<<<<

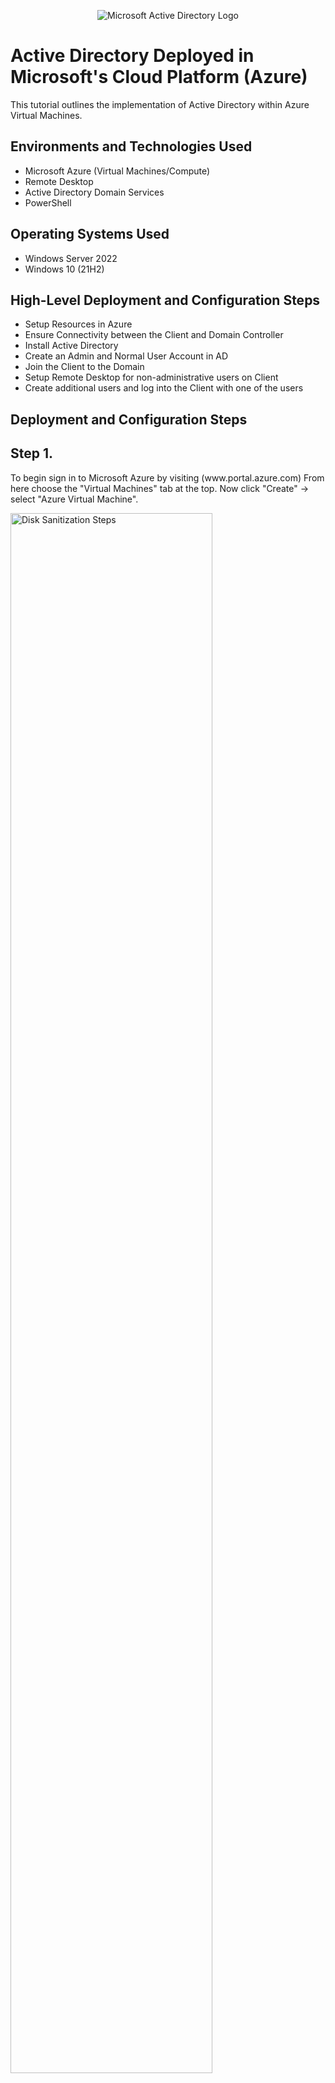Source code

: <p align="center">
<img src="https://i.imgur.com/pU5A58S.png" alt="Microsoft Active Directory Logo"/>
</p>

<h1>Active Directory Deployed in Microsoft's Cloud Platform (Azure)</h1>
This tutorial outlines the implementation of  Active Directory within Azure Virtual Machines.<br />


<h2>Environments and Technologies Used</h2>

- Microsoft Azure (Virtual Machines/Compute)
- Remote Desktop
- Active Directory Domain Services
- PowerShell

<h2>Operating Systems Used </h2>

- Windows Server 2022
- Windows 10 (21H2)

<h2>High-Level Deployment and Configuration Steps</h2>

- Setup Resources in Azure
- Ensure Connectivity between the Client and Domain Controller
- Install Active Directory
- Create an Admin and Normal User Account in AD
- Join the Client to the Domain
- Setup Remote Desktop for non-administrative users on Client
- Create additional users and log into the Client with one of the users



<h2>Deployment and Configuration Steps</h2>
<p>
<p>
<h2>Step 1.</h2> To begin sign in to Microsoft Azure by visiting (www.portal.azure.com) From here choose the "Virtual Machines" tab at the top. Now click "Create" -> select "Azure Virtual Machine".
<p>
<p>
<img src="https://imgur.com/BRZFE2w.png" height="80%" width="80%" alt="Disk Sanitization Steps"/>
</p>
<p>
</p>
<br />

<h2>Step 2.</h2> Create the Domain Controller Virtual Machine. The computer where Active Directory will be installed is known as the Domain Controller. From the Azure homescreen select the "Virtual Machines" tab at the top. Click on "Create" -> select "Azure Virtual Machine". From this screen you will start in the "Basics" tab. Select "Create new" in the Resource Group field (This is where the Virtual Machine will be stored) and assign it a name of your choice (ie ActiveDirectory). Next assign a name of your choice in the "Virtual Machine Name" field (ie DomainController-VM), this will be the name of your Domain Controller moving forward.
<p>
<p>
<img src="https://imgur.com/ddZi8Wm.png" height="60%" width="60%" alt="Disk Sanitization Steps"/> <img src="https://imgur.com/CDAO9iB.png" height="60%" width="60%" alt="Disk Sanitization Steps"/> <img src="https://imgur.com/oNnTmAZ.png" height="60%" width="60%" alt="Disk Sanitization Steps"/> 
</p>
<p>
</p>
<br />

>>>>

Output the lines above exactly, but only those between the line holding "This tutorial outlines" and the line holding "- Join the Client to the Domain", inclusive.

**Response**
This tutorial outlines the implementation of  Active Directory within Azure Virtual Machines.<br />


<h2>Environments and Technologies Used</h2>

- Microsoft Azure (Virtual Machines/Compute)
- Remote Desktop
- Active Directory Domain Services
- PowerShell

<h2>Operating Systems Used </h2>

- Windows Server 2022
- Windows 10 (21H2)

<h2>High-Level Deployment and Configuration Steps</h2>

- Setup Resources in Azure
- Ensure Connectivity between the Client and Domain Controller
- Install Active Directory
- Create an Admin and Normal User Account in AD
- Join the Client to the Domain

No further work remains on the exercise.